(DATA PROVIDED)

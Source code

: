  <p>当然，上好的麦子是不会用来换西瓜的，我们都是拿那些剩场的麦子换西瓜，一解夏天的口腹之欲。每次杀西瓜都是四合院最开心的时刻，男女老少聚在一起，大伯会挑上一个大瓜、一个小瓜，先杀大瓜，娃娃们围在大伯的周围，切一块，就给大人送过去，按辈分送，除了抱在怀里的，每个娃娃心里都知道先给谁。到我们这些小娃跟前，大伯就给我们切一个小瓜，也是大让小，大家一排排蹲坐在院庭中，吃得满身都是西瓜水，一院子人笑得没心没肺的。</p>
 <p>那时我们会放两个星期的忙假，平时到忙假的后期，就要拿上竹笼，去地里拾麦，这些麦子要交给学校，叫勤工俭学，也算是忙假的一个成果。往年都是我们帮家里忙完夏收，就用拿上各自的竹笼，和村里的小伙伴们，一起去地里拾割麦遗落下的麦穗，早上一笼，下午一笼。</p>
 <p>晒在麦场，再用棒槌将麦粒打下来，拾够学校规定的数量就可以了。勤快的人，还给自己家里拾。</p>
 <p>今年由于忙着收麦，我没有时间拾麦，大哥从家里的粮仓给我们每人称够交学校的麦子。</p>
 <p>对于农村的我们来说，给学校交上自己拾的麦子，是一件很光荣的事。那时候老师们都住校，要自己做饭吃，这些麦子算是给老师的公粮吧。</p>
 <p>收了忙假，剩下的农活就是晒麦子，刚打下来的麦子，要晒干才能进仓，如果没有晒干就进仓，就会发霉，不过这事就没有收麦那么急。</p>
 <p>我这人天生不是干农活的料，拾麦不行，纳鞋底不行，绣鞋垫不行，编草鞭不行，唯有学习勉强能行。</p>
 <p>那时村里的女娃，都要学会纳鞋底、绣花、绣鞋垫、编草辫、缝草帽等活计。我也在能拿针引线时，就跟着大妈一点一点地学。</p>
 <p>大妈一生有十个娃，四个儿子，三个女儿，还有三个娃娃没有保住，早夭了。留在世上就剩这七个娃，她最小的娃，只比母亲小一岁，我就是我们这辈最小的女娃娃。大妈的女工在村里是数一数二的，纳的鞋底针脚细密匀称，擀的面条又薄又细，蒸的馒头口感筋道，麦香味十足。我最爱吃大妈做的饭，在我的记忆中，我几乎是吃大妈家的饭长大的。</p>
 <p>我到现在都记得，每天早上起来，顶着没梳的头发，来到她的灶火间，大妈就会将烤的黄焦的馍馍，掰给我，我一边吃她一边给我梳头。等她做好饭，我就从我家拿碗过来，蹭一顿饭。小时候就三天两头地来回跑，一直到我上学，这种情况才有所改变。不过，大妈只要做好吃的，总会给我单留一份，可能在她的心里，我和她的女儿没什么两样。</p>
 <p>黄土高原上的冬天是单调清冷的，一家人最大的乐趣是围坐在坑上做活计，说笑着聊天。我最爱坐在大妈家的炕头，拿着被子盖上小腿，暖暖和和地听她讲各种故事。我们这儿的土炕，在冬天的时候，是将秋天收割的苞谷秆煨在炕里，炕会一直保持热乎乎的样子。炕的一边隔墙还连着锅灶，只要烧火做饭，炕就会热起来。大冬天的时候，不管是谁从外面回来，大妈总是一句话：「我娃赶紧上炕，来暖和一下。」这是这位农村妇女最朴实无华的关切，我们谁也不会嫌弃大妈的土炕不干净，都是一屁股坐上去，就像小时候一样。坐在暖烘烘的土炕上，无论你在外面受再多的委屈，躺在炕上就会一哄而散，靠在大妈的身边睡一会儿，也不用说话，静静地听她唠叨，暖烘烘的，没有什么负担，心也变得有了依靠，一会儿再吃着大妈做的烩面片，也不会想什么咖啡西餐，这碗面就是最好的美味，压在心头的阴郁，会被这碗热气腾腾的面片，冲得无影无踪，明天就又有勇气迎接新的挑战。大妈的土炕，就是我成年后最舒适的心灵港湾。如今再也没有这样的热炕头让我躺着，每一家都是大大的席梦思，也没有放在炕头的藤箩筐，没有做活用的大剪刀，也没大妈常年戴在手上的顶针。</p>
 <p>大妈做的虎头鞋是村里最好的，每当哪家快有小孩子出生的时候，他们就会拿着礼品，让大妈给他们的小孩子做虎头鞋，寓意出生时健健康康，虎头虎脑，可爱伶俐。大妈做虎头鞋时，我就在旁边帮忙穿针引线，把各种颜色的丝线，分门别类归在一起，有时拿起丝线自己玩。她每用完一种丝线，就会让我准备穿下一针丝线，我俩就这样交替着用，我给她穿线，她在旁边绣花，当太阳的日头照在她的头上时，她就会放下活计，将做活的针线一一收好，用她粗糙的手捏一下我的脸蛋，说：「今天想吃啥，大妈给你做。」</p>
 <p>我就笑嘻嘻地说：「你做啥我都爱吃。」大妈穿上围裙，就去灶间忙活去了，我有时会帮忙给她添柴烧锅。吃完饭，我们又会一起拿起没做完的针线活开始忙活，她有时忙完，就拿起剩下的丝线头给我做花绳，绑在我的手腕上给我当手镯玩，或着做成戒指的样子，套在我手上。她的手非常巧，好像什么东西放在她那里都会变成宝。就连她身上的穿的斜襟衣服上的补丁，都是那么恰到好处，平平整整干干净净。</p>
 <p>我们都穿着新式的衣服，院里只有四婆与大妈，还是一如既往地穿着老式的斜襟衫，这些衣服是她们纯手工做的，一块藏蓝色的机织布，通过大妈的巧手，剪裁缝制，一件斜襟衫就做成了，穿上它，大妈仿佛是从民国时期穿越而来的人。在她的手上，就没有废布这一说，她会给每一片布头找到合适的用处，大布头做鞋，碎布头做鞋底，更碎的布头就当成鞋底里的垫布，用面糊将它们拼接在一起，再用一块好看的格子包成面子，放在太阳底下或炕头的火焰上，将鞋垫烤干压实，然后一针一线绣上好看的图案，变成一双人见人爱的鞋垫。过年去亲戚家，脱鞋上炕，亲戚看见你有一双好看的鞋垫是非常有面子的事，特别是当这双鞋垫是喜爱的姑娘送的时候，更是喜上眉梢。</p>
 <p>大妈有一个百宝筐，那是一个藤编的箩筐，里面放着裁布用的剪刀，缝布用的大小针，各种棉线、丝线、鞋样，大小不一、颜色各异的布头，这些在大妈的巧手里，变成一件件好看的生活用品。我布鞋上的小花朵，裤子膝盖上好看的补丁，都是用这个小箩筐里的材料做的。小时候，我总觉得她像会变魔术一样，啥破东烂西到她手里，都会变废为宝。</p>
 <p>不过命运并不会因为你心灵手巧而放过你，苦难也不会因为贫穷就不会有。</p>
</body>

(End DATA PROVIDED)

EXERCISE BRIEF: Your answer should be the lines from the one containing "<p>大妈做的虎头鞋是村里最" through the last line of the records, repeated exactly and with nothing added.

TASK RESPONSE:
 <p>大妈做的虎头鞋是村里最好的，每当哪家快有小孩子出生的时候，他们就会拿着礼品，让大妈给他们的小孩子做虎头鞋，寓意出生时健健康康，虎头虎脑，可爱伶俐。大妈做虎头鞋时，我就在旁边帮忙穿针引线，把各种颜色的丝线，分门别类归在一起，有时拿起丝线自己玩。她每用完一种丝线，就会让我准备穿下一针丝线，我俩就这样交替着用，我给她穿线，她在旁边绣花，当太阳的日头照在她的头上时，她就会放下活计，将做活的针线一一收好，用她粗糙的手捏一下我的脸蛋，说：「今天想吃啥，大妈给你做。」</p>
 <p>我就笑嘻嘻地说：「你做啥我都爱吃。」大妈穿上围裙，就去灶间忙活去了，我有时会帮忙给她添柴烧锅。吃完饭，我们又会一起拿起没做完的针线活开始忙活，她有时忙完，就拿起剩下的丝线头给我做花绳，绑在我的手腕上给我当手镯玩，或着做成戒指的样子，套在我手上。她的手非常巧，好像什么东西放在她那里都会变成宝。就连她身上的穿的斜襟衣服上的补丁，都是那么恰到好处，平平整整干干净净。</p>
 <p>我们都穿着新式的衣服，院里只有四婆与大妈，还是一如既往地穿着老式的斜襟衫，这些衣服是她们纯手工做的，一块藏蓝色的机织布，通过大妈的巧手，剪裁缝制，一件斜襟衫就做成了，穿上它，大妈仿佛是从民国时期穿越而来的人。在她的手上，就没有废布这一说，她会给每一片布头找到合适的用处，大布头做鞋，碎布头做鞋底，更碎的布头就当成鞋底里的垫布，用面糊将它们拼接在一起，再用一块好看的格子包成面子，放在太阳底下或炕头的火焰上，将鞋垫烤干压实，然后一针一线绣上好看的图案，变成一双人见人爱的鞋垫。过年去亲戚家，脱鞋上炕，亲戚看见你有一双好看的鞋垫是非常有面子的事，特别是当这双鞋垫是喜爱的姑娘送的时候，更是喜上眉梢。</p>
 <p>大妈有一个百宝筐，那是一个藤编的箩筐，里面放着裁布用的剪刀，缝布用的大小针，各种棉线、丝线、鞋样，大小不一、颜色各异的布头，这些在大妈的巧手里，变成一件件好看的生活用品。我布鞋上的小花朵，裤子膝盖上好看的补丁，都是用这个小箩筐里的材料做的。小时候，我总觉得她像会变魔术一样，啥破东烂西到她手里，都会变废为宝。</p>
 <p>不过命运并不会因为你心灵手巧而放过你，苦难也不会因为贫穷就不会有。</p>
</body>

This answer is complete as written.